Source data:
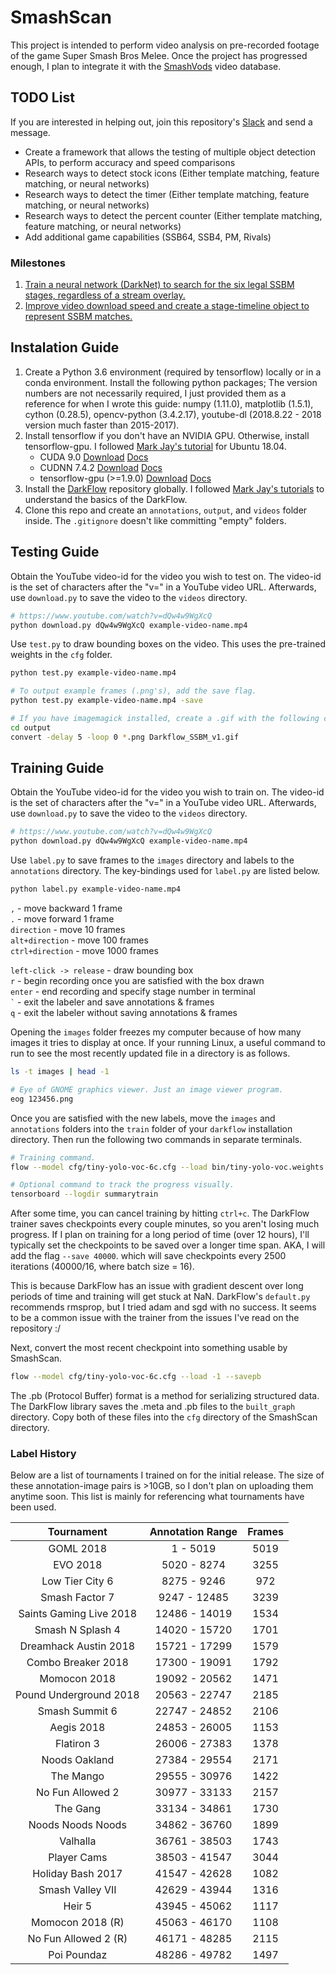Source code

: # SmashScan

This project is intended to perform video analysis on pre-recorded footage of the game Super Smash Bros Melee. Once the project has progressed enough, I plan to integrate it with the [SmashVods](http://smashvods.com/) video database.

## TODO List
If you are interested in helping out, join this repository's [Slack](https://join.slack.com/t/smashscan/shared_invite/enQtNDE5MjA5OTI0NDgwLTYwNGNkOWFmZjRjYjkwNDRkNzMzZGJjZjQwZTY5Y2YwZDhmNDJiYzEyZjk1OWJmMmU2YzYzNjRjMTIzYmM2YTI) and send a message.
+ Create a framework that allows the testing of multiple object detection APIs, to perform accuracy and speed comparisons
+ Research ways to detect stock icons (Either template matching, feature matching, or neural networks)
+ Research ways to detect the timer (Either template matching, feature matching, or neural networks)
+ Research ways to detect the percent counter (Either template matching, feature matching, or neural networks)
+ Add additional game capabilities (SSB64, SSB4, PM, Rivals)

### Milestones
1. [Train a neural network (DarkNet) to search for the six legal SSBM stages, regardless of a stream overlay.](https://medium.com/@seft/smashscan-using-neural-networks-to-analyze-super-smash-bros-melee-a7d0ab5c0755)
2. [Improve video download speed and create a stage-timeline object to represent SSBM matches.](https://medium.com/@seft/smashscan-using-neural-networks-to-analyze-super-smash-bros-melee-part-2-b13ecfbf4e0d)

## Instalation Guide
1. Create a Python 3.6 environment (required by tensorflow) locally or in a conda environment. Install the following python packages; The version numbers are not necessarily required, I just provided them as a reference for when I wrote this guide: numpy (1.11.0), matplotlib (1.5.1), cython (0.28.5), opencv-python (3.4.2.17), youtube-dl (2018.8.22 - 2018 version much faster than 2015-2017).
2. Install tensorflow if you don't have an NVIDIA GPU. Otherwise, install tensorflow-gpu. I followed [Mark Jay's tutorial](https://www.youtube.com/watch?v=vxjbL5iN1XY) for Ubuntu 18.04. 
    * CUDA 9.0 [Download](https://developer.nvidia.com/cuda-toolkit-archive) [Docs](https://docs.nvidia.com/cuda/archive/9.0/)
    * CUDNN 7.4.2 [Download](https://developer.nvidia.com/rdp/cudnn-download) [Docs](https://docs.nvidia.com/deeplearning/sdk/cudnn-install/index.html)
    * tensorflow-gpu (>=1.9.0) [Download](https://www.tensorflow.org/install/pip) [Docs](https://www.tensorflow.org/install/gpu)
2. Install the [DarkFlow](https://github.com/thtrieu/darkflow) repository globally. I followed [Mark Jay's tutorials](https://www.youtube.com/watch?v=PyjBd7IDYZs&list=PLX-LrBk6h3wSGvuTnxB2Kj358XfctL4BM) to understand the basics of the DarkFlow. 
3. Clone this repo and create an `annotations`, `output`, and `videos` folder inside. The `.gitignore` doesn't like committing "empty" folders.

## Testing Guide

Obtain the YouTube video-id for the video you wish to test on. The video-id is the set of characters after the "v=" in a YouTube video URL. Afterwards, use `download.py` to save the video to the `videos` directory.

``` bash
# https://www.youtube.com/watch?v=dQw4w9WgXcQ
python download.py dQw4w9WgXcQ example-video-name.mp4
```

Use `test.py` to draw bounding boxes on the video. This uses the pre-trained weights in the `cfg` folder.

``` bash
python test.py example-video-name.mp4

# To output example frames (.png's), add the save flag.
python test.py example-video-name.mp4 -save

# If you have imagemagick installed, create a .gif with the following command.
cd output
convert -delay 5 -loop 0 *.png Darkflow_SSBM_v1.gif
```


## Training Guide

Obtain the YouTube video-id for the video you wish to train on. The video-id is the set of characters after the "v=" in a YouTube video URL. Afterwards, use `download.py` to save the video to the `videos` directory.

``` bash
# https://www.youtube.com/watch?v=dQw4w9WgXcQ
python download.py dQw4w9WgXcQ example-video-name.mp4
```

Use `label.py` to save frames to the `images` directory and labels to the `annotations` directory. The key-bindings used for `label.py` are listed below.

``` bash
python label.py example-video-name.mp4
```

`,` - move backward 1 frame  
`.` - move forward 1 frame  
`direction` - move 10 frames  
`alt+direction` - move 100 frames  
`ctrl+direction` - move 1000 frames  

`left-click -> release` - draw bounding box  
`r` - begin recording once you are satisfied with the box drawn  
`enter` - end recording and specify stage number in terminal  
`` ` `` - exit the labeler and save annotations & frames  
`q` - exit the labeler without saving annotations & frames  

Opening the `images` folder freezes my computer because of how many images it tries to display at once. If your running Linux, a useful command to run to see the most recently updated file in a directory is as follows.

```bash
ls -t images | head -1

# Eye of GNOME graphics viewer. Just an image viewer program.
eog 123456.png
```

Once you are satisfied with the new labels, move the `images` and `annotations` folders into the `train` folder of your `darkflow` installation directory. Then run the following two commands in separate terminals.

```bash
# Training command.
flow --model cfg/tiny-yolo-voc-6c.cfg --load bin/tiny-yolo-voc.weights --train --annotation train/annotations --dataset train/images --epoch 100 --gpu 1.0 --summary summary

# Optional command to track the progress visually.
tensorboard --logdir summarytrain
```

After some time, you can cancel training by hitting `ctrl+c`. The DarkFlow trainer saves checkpoints every couple minutes, so you aren't losing much progress. If I plan on training for a long period of time (over 12 hours), I'll typically set the checkpoints to be saved over a longer time span. AKA, I will add the flag `--save 40000`. which will save checkpoints every 2500 iterations (40000/16, where batch size = 16).

This is because DarkFlow has an issue with gradient descent over long periods of time and training will get stuck at NaN. DarkFlow's `default.py` recommends rmsprop, but I tried adam and sgd with no success. It seems to be a common issue with the trainer from the issues I've read on the repository :/

Next, convert the most recent checkpoint into something usable by SmashScan.

``` bash
flow --model cfg/tiny-yolo-voc-6c.cfg --load -1 --savepb
```

The .pb (Protocol Buffer) format is a method for serializing structured data. The DarkFlow library saves the .meta and .pb files to the `built_graph` directory. Copy both of these files into the `cfg` directory of the SmashScan directory.

### Label History
Below are a list of tournaments I trained on for the initial release. The size of these annotation-image pairs is >10GB, so I don't plan on uploading them anytime soon. This list is mainly for referencing what tournaments have been used.

| Tournament | Annotation Range | Frames |
| :--------: | :----------: | :--------------: |
| GOML 2018 | 1 - 5019 | 5019 |
| EVO 2018 | 5020 - 8274 | 3255 |
| Low Tier City 6 | 8275 - 9246 | 972 |
| Smash Factor 7 | 9247 - 12485 | 3239 |
| Saints Gaming Live 2018 | 12486 - 14019 | 1534 |
| Smash N Splash 4 | 14020 - 15720 | 1701 |
| Dreamhack Austin 2018 | 15721 - 17299 | 1579 |
| Combo Breaker 2018 | 17300 - 19091 | 1792 |
| Momocon 2018 | 19092 - 20562 | 1471 |
| Pound Underground 2018 | 20563 - 22747 | 2185 |
| Smash Summit 6 | 22747 - 24852 | 2106 |
| Aegis 2018 | 24853 - 26005 | 1153 |
| Flatiron 3 | 26006 - 27383 | 1378 |
| Noods Oakland | 27384 - 29554 | 2171 |
| The Mango | 29555 - 30976 | 1422 |
| No Fun Allowed 2 | 30977 - 33133 | 2157 |
| The Gang | 33134 - 34861 | 1730 |
| Noods Noods Noods | 34862 - 36760 | 1899 |
| Valhalla | 36761 - 38503 | 1743 |
| Player Cams | 38503 - 41547 | 3044 |
| Holiday Bash 2017 | 41547 - 42628 | 1082 |
| Smash Valley VII | 42629 - 43944 | 1316 |
| Heir 5 | 43945 - 45062 | 1117 |
| Momocon 2018 (R) | 45063 - 46170 | 1108|
| No Fun Allowed 2 (R) | 46171 - 48285 | 2115 |
| Poi Poundaz | 48286 - 49782 | 1497 |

Your goal: Only the lines from the top of the material above down to the line bearing "## TODO List", that line included, should be set down exactly; no pictures.

Answer:
Source code

: # SmashScan

This project is intended to perform video analysis on pre-recorded footage of the game Super Smash Bros Melee. Once the project has progressed enough, I plan to integrate it with the [SmashVods](http://smashvods.com/) video database.

## TODO List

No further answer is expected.